Las operaciones afganas, además, tienen una grave vulnerabilidad que no existía en Iraq: su voluminosa alimentación logística (salvo por la costosa vía aérea) se hace mediante rutas de comunicación terrestres que requieren la cooperación de otros países, no necesariamente aliados. Aunque de esto apenas se habla oficialmente, la guerra que EE.UU. y la OTAN desarrollan en Afganistán depende de la buena voluntad de otros Estados: Pakistán, al sur, y varios otros países al norte, a través de las rutas de Rusia o de Uzbekistán.
No es en esta posición de dependencia estratégica como puede seguir manteniendo su prestigio y su hegemonía militar la que se tiene por única gran superpotencia mundial, cuyos ejércitos superan al poder combinado de los diez siguientes países que le siguen en la lista, y ser capaz de intervenir unilateralmente en cualquier lugar del planeta.

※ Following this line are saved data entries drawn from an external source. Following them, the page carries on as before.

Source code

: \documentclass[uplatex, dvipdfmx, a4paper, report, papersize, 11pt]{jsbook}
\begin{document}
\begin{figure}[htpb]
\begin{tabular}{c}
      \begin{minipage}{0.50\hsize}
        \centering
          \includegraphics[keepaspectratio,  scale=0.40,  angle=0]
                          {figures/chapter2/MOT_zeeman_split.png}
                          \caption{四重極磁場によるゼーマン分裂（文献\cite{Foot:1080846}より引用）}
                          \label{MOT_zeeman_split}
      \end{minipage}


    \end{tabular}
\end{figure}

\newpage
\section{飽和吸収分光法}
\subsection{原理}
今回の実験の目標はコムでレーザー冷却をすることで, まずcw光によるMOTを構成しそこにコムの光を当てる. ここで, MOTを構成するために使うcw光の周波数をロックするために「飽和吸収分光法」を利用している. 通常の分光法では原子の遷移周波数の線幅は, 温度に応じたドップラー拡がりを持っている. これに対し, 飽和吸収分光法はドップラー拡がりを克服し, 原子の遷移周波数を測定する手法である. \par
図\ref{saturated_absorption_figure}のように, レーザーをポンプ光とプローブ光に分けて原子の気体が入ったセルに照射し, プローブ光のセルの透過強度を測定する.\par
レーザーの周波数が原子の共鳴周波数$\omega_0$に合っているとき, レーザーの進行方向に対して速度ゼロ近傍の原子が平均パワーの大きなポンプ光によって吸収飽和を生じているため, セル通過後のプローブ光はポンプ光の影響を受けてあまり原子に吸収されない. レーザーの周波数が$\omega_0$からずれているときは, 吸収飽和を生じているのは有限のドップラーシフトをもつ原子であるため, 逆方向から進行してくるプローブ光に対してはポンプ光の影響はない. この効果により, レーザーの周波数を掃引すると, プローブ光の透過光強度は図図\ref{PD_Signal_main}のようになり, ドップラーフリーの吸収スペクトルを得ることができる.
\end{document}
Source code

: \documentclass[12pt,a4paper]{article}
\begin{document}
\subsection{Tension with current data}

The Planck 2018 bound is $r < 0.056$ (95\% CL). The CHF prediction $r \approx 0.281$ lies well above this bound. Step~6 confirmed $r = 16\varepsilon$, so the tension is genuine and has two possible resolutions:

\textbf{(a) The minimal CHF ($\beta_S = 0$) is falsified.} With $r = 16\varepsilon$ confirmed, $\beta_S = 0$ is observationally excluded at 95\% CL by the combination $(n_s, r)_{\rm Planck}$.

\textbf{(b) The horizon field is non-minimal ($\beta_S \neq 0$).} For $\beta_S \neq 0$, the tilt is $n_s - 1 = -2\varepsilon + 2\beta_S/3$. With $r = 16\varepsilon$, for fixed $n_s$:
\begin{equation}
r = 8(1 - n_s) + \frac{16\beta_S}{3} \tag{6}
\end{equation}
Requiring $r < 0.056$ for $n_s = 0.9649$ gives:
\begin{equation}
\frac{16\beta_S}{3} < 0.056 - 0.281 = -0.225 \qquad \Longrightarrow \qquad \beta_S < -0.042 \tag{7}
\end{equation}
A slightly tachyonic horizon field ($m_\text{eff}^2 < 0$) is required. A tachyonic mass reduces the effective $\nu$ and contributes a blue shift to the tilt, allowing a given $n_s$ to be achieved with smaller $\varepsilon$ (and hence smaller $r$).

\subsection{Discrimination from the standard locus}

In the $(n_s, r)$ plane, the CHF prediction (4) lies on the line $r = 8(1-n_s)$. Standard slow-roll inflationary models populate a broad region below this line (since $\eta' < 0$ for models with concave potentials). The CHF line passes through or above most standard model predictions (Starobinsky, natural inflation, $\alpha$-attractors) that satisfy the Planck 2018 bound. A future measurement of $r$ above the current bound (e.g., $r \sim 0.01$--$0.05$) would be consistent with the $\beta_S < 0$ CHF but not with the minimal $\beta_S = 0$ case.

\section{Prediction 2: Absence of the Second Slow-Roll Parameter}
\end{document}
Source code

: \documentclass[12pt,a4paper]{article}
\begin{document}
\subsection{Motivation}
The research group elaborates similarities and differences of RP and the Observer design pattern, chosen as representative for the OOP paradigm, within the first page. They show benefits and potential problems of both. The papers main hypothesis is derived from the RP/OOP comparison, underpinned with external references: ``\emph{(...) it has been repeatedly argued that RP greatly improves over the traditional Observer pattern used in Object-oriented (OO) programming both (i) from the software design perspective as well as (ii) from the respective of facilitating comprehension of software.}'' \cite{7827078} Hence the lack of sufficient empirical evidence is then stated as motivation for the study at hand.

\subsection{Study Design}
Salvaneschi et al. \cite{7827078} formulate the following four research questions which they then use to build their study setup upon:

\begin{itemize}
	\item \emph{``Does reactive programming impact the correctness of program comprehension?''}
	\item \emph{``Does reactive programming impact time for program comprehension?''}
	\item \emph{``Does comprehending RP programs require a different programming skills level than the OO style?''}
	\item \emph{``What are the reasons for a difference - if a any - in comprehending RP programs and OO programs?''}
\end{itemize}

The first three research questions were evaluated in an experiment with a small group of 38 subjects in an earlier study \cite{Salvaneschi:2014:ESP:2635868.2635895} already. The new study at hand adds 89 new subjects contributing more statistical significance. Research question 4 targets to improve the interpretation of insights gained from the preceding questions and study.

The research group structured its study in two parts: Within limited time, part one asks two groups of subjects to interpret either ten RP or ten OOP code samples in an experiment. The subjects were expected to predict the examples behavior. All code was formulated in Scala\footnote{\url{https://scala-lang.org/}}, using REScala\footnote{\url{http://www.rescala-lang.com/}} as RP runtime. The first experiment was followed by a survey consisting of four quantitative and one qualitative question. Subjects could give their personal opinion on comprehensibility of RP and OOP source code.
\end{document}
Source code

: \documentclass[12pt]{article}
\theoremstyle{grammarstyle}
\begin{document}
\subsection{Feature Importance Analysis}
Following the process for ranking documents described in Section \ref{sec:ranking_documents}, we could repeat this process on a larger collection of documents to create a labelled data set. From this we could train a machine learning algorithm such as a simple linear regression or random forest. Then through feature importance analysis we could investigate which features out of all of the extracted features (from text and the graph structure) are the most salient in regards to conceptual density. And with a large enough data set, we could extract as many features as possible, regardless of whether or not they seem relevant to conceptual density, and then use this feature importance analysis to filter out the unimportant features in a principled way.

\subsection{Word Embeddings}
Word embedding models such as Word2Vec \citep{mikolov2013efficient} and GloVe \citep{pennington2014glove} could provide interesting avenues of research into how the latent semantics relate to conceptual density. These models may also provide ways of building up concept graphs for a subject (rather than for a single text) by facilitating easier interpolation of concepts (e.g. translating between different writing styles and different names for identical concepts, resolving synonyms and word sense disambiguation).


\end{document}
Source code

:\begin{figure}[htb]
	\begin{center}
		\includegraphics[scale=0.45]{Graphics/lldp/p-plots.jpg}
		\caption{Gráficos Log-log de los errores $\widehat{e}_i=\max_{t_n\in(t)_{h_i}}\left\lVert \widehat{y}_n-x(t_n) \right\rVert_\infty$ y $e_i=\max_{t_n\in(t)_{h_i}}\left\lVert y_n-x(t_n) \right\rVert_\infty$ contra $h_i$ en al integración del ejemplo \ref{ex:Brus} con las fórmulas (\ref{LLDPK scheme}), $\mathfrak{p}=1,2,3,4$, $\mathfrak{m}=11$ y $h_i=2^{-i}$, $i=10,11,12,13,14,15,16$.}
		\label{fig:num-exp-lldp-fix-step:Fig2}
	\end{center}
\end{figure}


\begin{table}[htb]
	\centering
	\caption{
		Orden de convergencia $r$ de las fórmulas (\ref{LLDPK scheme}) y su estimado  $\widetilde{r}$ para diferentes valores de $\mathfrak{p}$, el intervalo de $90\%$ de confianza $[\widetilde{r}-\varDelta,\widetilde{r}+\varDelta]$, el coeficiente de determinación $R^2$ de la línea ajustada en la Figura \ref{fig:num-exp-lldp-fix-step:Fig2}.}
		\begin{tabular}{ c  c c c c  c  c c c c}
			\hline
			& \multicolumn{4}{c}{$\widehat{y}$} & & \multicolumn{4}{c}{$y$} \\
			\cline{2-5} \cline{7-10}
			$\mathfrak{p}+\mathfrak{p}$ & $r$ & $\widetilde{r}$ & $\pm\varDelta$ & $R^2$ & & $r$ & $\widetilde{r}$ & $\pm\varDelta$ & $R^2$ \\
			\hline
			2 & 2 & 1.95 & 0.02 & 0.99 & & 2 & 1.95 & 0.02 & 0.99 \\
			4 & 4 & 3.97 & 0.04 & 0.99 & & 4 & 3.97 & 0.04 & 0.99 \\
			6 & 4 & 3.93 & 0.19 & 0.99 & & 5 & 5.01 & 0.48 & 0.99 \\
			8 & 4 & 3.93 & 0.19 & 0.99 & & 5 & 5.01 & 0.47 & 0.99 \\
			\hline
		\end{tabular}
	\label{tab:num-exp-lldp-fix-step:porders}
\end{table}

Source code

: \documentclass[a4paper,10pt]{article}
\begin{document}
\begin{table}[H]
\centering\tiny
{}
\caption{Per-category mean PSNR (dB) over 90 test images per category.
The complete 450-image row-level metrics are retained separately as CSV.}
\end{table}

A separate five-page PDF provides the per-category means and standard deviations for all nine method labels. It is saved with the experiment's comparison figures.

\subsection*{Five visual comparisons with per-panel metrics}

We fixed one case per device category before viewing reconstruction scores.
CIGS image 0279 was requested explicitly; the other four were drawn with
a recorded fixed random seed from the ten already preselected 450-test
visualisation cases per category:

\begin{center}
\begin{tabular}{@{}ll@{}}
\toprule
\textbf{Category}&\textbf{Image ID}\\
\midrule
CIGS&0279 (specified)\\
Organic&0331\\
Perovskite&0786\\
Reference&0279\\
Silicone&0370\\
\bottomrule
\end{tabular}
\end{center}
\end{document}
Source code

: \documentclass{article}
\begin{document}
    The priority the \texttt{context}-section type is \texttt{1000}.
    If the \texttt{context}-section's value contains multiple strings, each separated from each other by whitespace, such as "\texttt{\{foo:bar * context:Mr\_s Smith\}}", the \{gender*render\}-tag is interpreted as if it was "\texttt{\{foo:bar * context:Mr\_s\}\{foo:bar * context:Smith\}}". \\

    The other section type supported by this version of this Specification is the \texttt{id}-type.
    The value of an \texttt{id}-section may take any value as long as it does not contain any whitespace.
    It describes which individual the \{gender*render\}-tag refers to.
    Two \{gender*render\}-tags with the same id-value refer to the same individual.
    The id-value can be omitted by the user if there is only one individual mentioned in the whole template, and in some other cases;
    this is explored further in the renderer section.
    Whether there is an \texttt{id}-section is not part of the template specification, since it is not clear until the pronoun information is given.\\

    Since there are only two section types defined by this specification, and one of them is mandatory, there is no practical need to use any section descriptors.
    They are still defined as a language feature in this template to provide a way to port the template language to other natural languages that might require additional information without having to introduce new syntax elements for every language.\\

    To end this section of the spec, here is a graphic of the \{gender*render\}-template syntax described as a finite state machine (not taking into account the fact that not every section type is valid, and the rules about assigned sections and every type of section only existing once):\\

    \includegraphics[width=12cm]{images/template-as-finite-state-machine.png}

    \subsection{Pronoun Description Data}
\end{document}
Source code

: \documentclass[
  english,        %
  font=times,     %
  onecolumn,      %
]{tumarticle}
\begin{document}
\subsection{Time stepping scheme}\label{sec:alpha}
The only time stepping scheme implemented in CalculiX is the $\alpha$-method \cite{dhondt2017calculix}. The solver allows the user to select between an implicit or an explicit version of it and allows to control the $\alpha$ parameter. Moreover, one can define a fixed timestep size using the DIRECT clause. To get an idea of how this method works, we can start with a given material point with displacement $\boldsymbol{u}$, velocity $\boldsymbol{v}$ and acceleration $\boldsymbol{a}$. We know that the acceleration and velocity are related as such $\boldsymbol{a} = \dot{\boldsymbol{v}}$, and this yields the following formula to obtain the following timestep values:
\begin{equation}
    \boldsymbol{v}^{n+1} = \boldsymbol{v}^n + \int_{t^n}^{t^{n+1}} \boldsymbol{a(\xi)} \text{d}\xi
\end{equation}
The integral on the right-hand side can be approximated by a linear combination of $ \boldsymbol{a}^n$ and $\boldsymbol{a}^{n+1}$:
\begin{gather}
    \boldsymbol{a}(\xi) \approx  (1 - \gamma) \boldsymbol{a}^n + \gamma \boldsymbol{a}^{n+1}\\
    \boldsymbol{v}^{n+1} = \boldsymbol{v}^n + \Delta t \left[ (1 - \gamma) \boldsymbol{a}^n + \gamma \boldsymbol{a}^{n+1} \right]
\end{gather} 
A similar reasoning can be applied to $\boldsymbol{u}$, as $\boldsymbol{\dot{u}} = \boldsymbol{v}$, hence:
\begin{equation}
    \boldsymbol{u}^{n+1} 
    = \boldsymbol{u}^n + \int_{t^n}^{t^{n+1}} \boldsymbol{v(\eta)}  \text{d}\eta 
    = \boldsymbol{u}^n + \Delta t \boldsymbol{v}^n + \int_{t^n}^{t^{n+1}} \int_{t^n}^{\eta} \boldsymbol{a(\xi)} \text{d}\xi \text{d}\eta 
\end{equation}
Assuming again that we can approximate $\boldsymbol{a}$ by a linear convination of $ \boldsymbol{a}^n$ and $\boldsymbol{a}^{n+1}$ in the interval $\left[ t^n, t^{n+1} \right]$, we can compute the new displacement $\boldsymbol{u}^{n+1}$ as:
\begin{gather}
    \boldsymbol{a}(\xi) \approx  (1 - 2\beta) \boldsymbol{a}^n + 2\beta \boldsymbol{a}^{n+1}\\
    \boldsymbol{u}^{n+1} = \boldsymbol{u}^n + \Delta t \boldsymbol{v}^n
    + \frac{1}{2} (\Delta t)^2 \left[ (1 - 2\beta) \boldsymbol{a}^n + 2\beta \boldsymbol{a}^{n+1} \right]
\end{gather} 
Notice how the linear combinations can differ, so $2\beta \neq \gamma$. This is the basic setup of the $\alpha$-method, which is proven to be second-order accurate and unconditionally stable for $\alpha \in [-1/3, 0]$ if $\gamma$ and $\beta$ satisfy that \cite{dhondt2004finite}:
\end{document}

Por esta razón, entre otras, en su reciente discurso sobre la nueva estrategia de Defensa, con el que Obama ha iniciado 2012, ha anunciado su propósito de no implicarse de nuevo en el continente euroasiático y volcar su atención al espacio del Pacífico y Extremo Oriente, sobre el que tiene mayores y más directas posibilidades geoestratégicas. Sigue siendo objeto de discusión si el Imperio Americano está mostrando sus primeros síntomas de declive, frente al todavía incipiente despertar de nuevas potencias, entre las que destaca China, pero es evidente que EE.UU. desea desentenderse algo más de la OTAN y sus problemas -a la que reprocha su bajo nivel de cooperación en el conflicto libio- y dedicar más atención a lo que ocurre en la orilla oriental de Asia.
Para iniciar con buen pie esta nueva andadura estratégica, EE.UU. tendrá que acabar aceptando que los diez años de implicación en el Oriente Medio y Asia Central han sido un fracaso que ha regalado al mundo una crisis prolongada, ha empeorado la situación de los pueblos a los que se pretendió ayudar y ha creado unas tensiones de nueva naturaleza que costará mucho desactivar. Una vez más, el recurso impulsivo a la guerra ha vuelto a alejar las esperanzas de paz.
Publicado en CEIPAZ, el 8 de enero de 2012.